WHAT YOU SHOULD DO>
Every line in the entries where "Turn" is found should be copied.

Stored records
○ ○ ○ ○ ○ ○ ○

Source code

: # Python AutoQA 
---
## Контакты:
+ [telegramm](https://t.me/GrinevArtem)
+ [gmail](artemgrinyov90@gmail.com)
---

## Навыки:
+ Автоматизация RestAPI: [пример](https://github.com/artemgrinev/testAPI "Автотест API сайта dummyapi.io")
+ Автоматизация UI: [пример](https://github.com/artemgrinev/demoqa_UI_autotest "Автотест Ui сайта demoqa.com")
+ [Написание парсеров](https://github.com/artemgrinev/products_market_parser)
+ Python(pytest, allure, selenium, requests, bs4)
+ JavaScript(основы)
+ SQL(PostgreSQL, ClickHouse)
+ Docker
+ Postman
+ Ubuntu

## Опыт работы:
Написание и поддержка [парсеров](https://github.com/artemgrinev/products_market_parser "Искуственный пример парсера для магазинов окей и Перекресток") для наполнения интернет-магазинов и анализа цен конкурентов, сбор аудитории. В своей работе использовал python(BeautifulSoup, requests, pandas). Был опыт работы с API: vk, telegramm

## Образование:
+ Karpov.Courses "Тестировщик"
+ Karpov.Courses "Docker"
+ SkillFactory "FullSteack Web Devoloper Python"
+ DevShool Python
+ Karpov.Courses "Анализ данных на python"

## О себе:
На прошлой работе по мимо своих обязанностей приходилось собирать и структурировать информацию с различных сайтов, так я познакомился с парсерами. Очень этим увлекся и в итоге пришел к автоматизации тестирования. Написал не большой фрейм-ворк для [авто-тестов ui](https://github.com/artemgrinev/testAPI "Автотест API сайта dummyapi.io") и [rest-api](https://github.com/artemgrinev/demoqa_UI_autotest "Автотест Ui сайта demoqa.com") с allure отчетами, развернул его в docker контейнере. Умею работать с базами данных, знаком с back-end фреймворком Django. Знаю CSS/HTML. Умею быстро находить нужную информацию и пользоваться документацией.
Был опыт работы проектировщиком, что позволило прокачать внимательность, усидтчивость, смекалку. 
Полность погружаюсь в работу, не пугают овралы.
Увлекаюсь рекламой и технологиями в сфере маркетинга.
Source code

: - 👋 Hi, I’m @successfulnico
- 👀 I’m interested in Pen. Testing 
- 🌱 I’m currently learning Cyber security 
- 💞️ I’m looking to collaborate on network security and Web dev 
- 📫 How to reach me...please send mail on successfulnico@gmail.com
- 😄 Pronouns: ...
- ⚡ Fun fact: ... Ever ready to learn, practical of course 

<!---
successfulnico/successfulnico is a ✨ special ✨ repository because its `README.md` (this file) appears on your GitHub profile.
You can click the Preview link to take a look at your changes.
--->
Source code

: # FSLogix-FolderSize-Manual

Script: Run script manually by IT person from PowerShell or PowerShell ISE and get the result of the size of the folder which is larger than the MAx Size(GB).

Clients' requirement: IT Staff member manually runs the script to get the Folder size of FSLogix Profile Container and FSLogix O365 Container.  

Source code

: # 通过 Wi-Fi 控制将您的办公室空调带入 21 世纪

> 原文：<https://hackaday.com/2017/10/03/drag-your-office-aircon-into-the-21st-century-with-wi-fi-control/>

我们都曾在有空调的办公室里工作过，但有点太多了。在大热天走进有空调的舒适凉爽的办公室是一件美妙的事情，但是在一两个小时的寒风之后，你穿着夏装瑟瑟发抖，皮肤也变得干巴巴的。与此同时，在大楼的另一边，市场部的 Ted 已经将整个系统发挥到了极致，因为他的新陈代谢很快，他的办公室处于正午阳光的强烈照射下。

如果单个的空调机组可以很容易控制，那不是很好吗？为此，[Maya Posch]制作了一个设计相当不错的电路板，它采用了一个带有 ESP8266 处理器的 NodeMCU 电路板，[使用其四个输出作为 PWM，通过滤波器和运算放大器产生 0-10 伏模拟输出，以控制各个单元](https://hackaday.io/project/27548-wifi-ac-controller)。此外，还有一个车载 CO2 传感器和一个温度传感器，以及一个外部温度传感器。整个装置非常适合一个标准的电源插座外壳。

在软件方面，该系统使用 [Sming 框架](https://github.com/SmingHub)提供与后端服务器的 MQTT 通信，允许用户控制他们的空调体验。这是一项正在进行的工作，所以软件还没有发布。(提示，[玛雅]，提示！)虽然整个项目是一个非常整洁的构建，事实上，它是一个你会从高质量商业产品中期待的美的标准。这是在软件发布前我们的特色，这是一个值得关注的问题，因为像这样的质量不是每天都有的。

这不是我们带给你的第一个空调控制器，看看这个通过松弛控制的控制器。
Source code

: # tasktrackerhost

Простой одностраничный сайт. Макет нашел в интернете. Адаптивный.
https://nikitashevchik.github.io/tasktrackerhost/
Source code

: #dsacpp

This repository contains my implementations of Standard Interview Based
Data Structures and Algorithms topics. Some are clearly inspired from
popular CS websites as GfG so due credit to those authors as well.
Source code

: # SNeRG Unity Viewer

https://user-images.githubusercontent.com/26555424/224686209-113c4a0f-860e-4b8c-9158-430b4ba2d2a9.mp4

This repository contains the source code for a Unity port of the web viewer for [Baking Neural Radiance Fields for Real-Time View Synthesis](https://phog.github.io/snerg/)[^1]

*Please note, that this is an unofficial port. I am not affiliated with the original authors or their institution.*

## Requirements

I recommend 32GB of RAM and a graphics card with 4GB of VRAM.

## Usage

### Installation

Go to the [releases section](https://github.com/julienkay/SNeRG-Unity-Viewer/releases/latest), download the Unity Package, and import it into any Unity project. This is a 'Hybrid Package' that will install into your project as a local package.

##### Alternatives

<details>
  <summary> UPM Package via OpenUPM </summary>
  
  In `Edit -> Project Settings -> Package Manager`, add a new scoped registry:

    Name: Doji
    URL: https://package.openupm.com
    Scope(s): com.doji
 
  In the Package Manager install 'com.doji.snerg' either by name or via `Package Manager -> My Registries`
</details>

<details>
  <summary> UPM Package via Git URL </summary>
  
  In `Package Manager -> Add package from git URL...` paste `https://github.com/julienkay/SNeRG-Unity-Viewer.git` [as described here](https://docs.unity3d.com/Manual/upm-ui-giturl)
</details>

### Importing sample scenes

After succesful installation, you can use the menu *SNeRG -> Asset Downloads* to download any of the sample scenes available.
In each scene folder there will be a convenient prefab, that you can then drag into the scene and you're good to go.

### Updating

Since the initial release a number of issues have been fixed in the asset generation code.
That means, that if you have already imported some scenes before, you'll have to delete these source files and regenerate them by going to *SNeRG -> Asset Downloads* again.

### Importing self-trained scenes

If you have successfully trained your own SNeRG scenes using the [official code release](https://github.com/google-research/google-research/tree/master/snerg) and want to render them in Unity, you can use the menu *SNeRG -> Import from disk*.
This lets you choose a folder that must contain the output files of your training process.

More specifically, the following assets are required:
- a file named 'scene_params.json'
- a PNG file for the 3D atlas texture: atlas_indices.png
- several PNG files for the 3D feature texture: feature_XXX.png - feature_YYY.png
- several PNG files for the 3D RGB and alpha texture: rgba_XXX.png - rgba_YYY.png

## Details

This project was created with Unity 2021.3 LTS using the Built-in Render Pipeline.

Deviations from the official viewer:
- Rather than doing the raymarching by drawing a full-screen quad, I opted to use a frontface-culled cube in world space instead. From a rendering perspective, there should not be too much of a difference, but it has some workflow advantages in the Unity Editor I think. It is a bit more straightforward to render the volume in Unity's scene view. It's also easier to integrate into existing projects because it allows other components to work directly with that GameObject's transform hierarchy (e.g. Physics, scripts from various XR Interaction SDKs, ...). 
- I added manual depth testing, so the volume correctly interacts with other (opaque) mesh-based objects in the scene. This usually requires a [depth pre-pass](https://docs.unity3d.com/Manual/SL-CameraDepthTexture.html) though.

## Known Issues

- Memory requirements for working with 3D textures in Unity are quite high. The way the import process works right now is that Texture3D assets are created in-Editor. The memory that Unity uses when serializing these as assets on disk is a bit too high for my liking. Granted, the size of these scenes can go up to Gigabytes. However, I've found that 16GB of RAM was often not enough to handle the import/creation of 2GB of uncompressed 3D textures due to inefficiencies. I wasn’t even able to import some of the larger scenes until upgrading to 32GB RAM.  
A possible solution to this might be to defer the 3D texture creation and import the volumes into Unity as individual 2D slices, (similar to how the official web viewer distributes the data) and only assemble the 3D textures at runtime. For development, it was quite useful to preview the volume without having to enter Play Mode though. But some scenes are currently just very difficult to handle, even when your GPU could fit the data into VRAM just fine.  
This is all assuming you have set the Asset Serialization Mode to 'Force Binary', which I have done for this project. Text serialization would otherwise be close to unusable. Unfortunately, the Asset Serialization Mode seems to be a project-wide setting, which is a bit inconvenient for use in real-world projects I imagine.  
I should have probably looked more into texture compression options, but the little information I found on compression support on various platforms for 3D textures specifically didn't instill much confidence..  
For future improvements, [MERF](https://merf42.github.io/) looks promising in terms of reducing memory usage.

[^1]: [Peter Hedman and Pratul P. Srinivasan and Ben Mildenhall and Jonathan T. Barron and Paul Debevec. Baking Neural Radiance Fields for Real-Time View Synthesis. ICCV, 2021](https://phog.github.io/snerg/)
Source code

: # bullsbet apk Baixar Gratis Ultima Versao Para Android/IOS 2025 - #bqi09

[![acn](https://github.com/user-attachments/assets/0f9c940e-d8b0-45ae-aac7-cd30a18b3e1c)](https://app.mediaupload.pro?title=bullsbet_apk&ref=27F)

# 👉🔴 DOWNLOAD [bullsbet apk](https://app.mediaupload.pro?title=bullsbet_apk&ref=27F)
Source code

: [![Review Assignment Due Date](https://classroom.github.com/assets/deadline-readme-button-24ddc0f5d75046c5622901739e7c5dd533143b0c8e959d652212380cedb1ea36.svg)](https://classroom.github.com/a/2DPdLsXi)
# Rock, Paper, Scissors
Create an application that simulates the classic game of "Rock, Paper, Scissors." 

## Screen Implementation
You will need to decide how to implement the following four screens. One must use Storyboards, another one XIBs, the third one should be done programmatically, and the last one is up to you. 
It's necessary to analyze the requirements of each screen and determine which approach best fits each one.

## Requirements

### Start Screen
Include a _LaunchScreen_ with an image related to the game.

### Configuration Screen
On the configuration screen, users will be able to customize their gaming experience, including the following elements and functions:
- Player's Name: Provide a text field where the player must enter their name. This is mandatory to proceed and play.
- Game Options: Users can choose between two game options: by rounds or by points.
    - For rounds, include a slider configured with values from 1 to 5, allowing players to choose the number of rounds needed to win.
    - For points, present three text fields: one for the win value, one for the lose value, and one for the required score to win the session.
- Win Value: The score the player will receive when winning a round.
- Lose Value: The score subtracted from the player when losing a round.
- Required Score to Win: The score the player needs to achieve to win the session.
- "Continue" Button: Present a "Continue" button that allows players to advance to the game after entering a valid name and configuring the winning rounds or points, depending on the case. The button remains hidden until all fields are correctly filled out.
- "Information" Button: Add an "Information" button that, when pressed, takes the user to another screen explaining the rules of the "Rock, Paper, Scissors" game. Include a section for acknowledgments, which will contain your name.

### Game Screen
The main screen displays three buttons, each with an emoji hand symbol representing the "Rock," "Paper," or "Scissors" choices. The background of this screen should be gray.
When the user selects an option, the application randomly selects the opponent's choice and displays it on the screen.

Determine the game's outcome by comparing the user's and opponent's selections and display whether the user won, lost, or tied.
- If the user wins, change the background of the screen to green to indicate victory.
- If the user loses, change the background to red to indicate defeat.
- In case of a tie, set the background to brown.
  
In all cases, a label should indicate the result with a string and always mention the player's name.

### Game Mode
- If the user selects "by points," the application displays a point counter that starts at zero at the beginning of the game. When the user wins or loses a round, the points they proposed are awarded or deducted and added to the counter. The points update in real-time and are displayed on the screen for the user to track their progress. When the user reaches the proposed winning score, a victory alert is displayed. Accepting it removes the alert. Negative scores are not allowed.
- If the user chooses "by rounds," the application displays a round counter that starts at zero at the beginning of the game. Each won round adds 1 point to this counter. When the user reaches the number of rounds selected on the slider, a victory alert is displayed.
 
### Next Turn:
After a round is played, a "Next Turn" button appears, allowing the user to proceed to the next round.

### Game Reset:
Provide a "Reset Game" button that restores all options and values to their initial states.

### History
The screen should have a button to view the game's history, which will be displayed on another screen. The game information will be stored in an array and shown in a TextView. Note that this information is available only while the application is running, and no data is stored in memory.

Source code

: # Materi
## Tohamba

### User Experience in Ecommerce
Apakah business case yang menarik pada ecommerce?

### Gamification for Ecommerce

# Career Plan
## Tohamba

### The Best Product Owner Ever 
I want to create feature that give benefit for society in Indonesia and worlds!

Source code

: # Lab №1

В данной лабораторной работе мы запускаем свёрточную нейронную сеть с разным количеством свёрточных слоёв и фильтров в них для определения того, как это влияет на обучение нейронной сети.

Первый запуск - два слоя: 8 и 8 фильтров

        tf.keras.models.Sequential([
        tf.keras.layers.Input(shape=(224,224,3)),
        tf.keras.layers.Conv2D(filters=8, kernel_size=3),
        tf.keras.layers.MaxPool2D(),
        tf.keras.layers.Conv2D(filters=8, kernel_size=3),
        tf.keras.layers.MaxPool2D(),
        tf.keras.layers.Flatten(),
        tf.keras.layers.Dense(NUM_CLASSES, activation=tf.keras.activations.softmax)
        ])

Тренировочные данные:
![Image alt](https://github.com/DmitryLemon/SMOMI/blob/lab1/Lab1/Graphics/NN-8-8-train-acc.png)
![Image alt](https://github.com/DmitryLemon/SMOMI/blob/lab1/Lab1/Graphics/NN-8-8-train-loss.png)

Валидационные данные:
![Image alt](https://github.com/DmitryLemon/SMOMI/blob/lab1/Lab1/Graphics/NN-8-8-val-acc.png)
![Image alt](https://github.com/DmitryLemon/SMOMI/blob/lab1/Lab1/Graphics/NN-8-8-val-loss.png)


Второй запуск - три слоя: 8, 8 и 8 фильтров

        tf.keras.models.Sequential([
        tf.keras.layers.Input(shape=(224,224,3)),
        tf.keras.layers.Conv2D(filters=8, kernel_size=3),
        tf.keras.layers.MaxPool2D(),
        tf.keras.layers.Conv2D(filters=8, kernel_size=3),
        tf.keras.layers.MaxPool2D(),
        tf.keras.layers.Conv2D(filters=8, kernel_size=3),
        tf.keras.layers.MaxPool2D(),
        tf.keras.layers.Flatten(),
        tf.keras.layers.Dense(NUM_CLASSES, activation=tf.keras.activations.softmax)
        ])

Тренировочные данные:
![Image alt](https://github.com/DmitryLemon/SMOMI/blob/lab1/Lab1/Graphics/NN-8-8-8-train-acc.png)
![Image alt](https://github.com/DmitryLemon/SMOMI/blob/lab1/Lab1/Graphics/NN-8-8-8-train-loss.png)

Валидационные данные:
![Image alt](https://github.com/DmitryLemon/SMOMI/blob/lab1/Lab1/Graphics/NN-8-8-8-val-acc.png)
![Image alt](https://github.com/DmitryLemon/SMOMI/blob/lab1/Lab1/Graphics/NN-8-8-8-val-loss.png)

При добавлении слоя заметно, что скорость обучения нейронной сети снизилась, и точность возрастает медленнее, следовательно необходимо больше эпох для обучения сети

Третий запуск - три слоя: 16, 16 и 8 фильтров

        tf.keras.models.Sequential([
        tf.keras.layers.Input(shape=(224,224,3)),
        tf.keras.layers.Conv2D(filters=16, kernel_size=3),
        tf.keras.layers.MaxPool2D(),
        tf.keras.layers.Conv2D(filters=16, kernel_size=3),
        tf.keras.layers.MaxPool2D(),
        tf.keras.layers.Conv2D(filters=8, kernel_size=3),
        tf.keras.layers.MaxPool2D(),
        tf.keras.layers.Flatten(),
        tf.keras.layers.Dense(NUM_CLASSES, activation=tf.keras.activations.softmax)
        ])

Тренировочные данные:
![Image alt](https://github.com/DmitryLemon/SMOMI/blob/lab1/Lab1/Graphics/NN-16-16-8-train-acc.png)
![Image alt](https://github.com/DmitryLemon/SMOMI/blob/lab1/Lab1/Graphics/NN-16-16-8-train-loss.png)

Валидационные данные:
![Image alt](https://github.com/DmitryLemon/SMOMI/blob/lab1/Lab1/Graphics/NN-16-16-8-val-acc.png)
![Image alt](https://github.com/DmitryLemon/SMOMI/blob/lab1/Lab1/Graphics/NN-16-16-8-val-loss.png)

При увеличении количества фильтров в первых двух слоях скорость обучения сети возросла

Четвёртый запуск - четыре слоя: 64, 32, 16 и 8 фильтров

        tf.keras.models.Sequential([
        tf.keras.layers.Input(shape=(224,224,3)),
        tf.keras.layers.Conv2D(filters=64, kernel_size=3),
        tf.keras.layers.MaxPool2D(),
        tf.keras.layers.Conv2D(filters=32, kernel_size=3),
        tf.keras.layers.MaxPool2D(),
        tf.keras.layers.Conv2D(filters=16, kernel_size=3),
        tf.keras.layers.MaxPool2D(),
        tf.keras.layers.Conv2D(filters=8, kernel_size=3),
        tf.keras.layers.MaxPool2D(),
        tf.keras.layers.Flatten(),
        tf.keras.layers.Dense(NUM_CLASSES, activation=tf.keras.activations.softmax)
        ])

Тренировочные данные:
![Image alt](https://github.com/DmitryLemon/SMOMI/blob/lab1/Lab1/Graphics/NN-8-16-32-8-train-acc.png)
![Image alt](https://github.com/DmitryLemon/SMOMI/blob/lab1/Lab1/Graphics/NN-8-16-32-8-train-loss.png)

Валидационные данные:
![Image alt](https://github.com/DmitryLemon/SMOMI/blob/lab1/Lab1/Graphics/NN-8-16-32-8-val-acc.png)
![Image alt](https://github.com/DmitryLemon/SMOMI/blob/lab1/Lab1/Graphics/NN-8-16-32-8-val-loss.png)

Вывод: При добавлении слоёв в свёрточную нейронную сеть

○ ○ ○ ○ ○ ○ ○

REPLY>
### Next Turn:
After a round is played, a "Next Turn" button appears, allowing the user to proceed to the next round.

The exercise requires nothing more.